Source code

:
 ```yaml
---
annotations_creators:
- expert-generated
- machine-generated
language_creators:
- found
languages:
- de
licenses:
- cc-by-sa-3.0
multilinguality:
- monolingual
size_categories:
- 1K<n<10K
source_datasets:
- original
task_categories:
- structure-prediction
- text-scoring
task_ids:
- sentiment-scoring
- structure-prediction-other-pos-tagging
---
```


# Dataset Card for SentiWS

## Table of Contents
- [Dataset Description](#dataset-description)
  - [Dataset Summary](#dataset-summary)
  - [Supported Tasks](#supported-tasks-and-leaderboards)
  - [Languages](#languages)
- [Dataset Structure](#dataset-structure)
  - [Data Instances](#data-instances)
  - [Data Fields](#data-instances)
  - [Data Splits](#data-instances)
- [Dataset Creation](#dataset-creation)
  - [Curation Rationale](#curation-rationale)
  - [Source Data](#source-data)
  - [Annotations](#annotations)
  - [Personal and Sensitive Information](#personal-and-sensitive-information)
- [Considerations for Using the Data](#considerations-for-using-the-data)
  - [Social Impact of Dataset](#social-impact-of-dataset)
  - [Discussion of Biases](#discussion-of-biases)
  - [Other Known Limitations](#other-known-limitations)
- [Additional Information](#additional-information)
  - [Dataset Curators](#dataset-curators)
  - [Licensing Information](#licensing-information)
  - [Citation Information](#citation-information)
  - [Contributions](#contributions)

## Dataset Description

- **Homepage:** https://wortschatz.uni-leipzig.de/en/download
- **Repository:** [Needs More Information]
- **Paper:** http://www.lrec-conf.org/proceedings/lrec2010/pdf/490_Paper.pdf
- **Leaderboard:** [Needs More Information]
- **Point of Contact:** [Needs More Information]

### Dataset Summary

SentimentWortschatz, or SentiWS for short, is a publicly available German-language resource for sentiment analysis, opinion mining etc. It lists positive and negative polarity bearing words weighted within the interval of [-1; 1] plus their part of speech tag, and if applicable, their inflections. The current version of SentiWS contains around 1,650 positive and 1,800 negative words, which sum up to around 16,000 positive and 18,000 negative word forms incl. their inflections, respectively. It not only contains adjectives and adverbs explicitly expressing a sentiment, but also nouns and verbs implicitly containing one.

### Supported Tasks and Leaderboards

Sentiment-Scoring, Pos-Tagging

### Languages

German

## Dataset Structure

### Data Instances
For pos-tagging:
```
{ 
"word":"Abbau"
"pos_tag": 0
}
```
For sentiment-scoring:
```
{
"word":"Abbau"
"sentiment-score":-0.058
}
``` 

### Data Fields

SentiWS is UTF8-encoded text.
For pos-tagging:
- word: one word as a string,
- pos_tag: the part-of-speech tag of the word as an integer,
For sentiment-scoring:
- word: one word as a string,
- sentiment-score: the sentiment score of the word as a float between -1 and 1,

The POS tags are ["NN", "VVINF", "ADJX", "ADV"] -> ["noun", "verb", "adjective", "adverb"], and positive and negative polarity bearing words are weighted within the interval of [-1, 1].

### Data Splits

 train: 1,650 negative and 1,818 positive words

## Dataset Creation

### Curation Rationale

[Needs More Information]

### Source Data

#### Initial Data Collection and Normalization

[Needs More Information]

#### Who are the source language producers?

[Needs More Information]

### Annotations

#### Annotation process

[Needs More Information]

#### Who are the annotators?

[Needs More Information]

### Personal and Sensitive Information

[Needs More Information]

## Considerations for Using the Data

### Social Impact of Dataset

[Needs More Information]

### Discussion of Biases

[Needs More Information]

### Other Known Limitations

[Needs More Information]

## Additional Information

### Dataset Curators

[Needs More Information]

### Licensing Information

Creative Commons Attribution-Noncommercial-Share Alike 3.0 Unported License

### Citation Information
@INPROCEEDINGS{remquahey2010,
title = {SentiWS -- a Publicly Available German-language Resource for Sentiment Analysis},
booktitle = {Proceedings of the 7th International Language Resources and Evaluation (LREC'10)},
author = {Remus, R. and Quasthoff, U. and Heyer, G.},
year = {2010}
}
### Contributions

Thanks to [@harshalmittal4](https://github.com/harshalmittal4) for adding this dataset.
++++++++
### What is needed
After locating the line with "### Languages" in the records above, please set down that line and all later ones exactly, and no other line.

### Finished exercise
### Languages

German

## Dataset Structure

### Data Instances
For pos-tagging:
```
{ 
"word":"Abbau"
"pos_tag": 0
}
```
For sentiment-scoring:
```
{
"word":"Abbau"
"sentiment-score":-0.058
}
``` 

### Data Fields

SentiWS is UTF8-encoded text.
For pos-tagging:
- word: one word as a string,
- pos_tag: the part-of-speech tag of the word as an integer,
For sentiment-scoring:
- word: one word as a string,
- sentiment-score: the sentiment score of the word as a float between -1 and 1,

The POS tags are ["NN", "VVINF", "ADJX", "ADV"] -> ["noun", "verb", "adjective", "adverb"], and positive and negative polarity bearing words are weighted within the interval of [-1, 1].

### Data Splits

 train: 1,650 negative and 1,818 positive words

## Dataset Creation

### Curation Rationale

[Needs More Information]

### Source Data

#### Initial Data Collection and Normalization

[Needs More Information]

#### Who are the source language producers?

[Needs More Information]

### Annotations

#### Annotation process

[Needs More Information]

#### Who are the annotators?

[Needs More Information]

### Personal and Sensitive Information

[Needs More Information]

## Considerations for Using the Data

### Social Impact of Dataset

[Needs More Information]

### Discussion of Biases

[Needs More Information]

### Other Known Limitations

[Needs More Information]

## Additional Information

### Dataset Curators

[Needs More Information]

### Licensing Information

Creative Commons Attribution-Noncommercial-Share Alike 3.0 Unported License

### Citation Information
@INPROCEEDINGS{remquahey2010,
title = {SentiWS -- a Publicly Available German-language Resource for Sentiment Analysis},
booktitle = {Proceedings of the 7th International Language Resources and Evaluation (LREC'10)},
author = {Remus, R. and Quasthoff, U. and Heyer, G.},
year = {2010}
}
### Contributions

Thanks to [@harshalmittal4](https://github.com/harshalmittal4) for adding this dataset.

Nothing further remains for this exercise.